We now turn to the case at bar. Although Ms. Peak is entitled to a proportionate return on the $5,000 in marital funds which the court included in her share of the property, there are not sufficient findings upon which to determine the reasonableness of the court’s award of a $3,000 increase. The appropriate disposition of this issue will require the trial court to determine the following: (1) the value of the Milwaukee property at the time it was acquired; (2) the relationship or ratio of the $5,000 investment by Ms. Peak to that value; and (3) the appreciation in value at the time of sale attributable to Ms. Peak’s investment. Similar findings must also be made as to the Cheviot Street property. We therefore remand to the trial court for appropriate findings as to this issue. As the final disposition of this issue may affect the trial court’s judgment as to an equitable distribution of the entire marital estate, we therefore reverse the judgment entered and *706remand the entire equitable distribution case for further findings, conclusions and judgment.

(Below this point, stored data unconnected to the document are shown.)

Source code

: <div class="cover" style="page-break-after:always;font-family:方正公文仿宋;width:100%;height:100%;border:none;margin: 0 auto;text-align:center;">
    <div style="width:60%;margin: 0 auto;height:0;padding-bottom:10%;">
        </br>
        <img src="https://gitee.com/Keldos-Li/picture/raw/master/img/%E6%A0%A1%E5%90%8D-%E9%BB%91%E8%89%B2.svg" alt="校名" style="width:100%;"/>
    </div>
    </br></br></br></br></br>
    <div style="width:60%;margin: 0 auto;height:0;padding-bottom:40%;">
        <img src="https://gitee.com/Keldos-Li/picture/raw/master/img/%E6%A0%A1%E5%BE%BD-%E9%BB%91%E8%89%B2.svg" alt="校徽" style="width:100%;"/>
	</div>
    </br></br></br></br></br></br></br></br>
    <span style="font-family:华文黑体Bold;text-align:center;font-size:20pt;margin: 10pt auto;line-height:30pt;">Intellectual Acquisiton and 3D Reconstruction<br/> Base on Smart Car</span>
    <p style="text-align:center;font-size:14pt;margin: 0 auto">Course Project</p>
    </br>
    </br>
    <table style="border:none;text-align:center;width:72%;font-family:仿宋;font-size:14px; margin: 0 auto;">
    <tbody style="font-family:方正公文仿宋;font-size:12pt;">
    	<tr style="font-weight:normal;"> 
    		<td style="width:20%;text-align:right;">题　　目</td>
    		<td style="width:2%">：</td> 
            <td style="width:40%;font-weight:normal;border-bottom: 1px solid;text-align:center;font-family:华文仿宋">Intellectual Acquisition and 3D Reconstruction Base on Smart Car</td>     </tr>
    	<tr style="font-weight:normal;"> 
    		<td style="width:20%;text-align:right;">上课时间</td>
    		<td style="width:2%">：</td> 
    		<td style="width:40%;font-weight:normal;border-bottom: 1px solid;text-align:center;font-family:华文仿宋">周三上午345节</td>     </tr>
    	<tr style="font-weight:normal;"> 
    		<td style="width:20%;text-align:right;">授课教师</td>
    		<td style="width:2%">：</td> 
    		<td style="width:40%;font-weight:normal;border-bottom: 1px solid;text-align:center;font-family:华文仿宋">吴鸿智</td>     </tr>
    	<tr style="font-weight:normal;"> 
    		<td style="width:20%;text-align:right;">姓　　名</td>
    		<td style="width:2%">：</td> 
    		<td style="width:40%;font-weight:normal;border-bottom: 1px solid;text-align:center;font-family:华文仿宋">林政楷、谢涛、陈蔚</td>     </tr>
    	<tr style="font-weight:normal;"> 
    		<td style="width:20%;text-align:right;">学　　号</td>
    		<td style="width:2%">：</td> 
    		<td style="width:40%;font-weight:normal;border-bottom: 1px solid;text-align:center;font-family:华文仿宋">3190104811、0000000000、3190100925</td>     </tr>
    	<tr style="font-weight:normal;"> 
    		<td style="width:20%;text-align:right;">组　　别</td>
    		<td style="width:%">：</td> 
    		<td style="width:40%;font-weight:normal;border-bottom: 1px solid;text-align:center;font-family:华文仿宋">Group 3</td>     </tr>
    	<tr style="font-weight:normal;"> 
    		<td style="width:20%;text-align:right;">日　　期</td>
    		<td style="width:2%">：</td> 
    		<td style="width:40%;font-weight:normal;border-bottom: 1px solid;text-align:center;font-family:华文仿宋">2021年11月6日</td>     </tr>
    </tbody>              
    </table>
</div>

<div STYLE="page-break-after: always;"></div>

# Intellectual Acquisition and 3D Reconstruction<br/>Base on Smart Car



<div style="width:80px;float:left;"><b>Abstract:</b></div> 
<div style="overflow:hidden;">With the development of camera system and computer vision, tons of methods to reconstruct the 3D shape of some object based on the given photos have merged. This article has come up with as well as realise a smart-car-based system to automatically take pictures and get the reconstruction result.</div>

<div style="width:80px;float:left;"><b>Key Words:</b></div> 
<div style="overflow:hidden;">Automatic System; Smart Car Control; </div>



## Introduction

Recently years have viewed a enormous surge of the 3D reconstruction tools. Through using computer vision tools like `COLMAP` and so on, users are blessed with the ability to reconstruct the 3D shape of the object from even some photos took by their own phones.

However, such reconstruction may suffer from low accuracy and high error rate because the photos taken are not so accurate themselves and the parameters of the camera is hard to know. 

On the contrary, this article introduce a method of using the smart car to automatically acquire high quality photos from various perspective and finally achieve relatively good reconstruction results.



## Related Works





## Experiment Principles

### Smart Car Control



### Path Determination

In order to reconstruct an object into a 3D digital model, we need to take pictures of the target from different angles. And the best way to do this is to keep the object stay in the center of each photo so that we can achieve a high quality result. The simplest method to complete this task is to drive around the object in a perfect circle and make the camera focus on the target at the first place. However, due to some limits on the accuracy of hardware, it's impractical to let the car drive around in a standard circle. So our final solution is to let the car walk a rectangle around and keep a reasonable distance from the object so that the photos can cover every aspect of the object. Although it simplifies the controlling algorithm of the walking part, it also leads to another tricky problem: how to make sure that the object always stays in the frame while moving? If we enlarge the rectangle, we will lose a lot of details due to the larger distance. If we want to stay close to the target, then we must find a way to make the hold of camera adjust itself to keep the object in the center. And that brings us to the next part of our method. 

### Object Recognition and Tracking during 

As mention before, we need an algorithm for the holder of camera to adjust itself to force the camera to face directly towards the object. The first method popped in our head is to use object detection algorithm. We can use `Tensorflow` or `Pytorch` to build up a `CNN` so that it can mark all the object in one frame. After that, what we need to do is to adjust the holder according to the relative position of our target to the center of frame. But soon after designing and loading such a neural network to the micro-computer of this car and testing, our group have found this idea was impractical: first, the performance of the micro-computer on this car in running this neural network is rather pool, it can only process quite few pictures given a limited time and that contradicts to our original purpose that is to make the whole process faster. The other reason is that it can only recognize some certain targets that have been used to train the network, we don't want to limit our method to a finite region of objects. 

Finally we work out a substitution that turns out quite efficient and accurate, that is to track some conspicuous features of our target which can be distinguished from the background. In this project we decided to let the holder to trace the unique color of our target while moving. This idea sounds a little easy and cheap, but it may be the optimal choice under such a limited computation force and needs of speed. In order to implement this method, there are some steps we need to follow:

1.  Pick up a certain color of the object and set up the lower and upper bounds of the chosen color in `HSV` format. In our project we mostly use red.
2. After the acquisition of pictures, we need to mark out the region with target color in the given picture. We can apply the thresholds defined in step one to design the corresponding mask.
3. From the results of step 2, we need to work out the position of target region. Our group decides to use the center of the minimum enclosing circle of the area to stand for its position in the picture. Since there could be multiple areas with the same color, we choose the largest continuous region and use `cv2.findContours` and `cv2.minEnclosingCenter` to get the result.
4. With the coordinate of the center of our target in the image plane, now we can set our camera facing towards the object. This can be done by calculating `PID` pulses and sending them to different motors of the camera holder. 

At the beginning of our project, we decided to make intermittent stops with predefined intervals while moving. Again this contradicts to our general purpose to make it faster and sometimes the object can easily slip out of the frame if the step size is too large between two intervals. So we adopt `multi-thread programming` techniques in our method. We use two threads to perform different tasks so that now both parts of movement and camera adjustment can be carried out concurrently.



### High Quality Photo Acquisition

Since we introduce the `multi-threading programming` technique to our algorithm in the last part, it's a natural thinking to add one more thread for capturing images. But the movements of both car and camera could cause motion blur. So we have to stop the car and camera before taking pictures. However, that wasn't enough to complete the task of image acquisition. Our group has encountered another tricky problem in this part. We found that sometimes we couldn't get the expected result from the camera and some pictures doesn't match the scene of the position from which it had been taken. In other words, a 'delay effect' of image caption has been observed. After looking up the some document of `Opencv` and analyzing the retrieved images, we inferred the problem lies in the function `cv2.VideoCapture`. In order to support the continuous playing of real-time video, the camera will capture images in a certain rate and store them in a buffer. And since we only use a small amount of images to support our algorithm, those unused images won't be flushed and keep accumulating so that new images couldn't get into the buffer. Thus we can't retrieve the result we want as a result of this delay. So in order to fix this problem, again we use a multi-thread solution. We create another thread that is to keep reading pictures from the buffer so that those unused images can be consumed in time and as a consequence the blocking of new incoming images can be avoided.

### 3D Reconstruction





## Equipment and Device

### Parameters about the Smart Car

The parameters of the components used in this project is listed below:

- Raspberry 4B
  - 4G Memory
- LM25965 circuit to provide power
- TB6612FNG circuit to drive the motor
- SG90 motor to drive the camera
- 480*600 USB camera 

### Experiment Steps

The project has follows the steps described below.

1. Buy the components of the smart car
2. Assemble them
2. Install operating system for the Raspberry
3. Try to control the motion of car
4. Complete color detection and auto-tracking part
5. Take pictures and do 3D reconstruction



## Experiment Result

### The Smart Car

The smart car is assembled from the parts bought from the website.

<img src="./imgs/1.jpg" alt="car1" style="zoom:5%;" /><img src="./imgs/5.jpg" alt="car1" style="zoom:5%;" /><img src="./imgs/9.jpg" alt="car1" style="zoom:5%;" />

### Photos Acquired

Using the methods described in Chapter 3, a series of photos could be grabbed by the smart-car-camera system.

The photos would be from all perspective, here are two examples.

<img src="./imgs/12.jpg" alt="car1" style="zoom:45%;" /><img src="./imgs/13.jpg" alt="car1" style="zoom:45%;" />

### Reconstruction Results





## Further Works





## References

 The plaintiff next argues that the court’s order awarding the defendant counsel fees was not supported by sufficient findings of fact. We agree. The general rule is that once a party’s entitlement to counsel fees in a domestic case has been shown, the court decides upon a reasonable fee. Although the amount is within the court’s discretion, the order must contain findings of fact as to the basis of the award. These include the nature and scope of the legal services, the skill and time required, and the relationship between the fees customary in such a case and those requested. Owensby v. Owensby, 312 N.C. 473, 322 S.E. 2d 772 (1984). The purpose of such findings is to enable a reviewing court to determine the reasonableness of the award. Id.
In the case at bar, the trial court took into account “the magnitude of the services performed, the nature of the services that have been rendered to Ms. Peak [and] the unusual and complex issues raised by a ten-year separation.” The court then found that “the total number of hours of 57.7 were both reasonable and necessary in connection with the representation of Ms. Peak; of that total amount of time, the court finds that 33.9 hours were related predominately to the issues involving the custody and support of the children and the alimony claim of Ms. Peak.” These findings are sufficient as to the skill and time required and as to the nature of the services, but the court found no facts concerning whether the attorney’s rates were in line with those customarily charged. We therefore remand for further findings on that issue.
The decision appealed from is affirmed in part, reversed in part and remanded.
Chief Judge Hedrick and Judge Webb concur.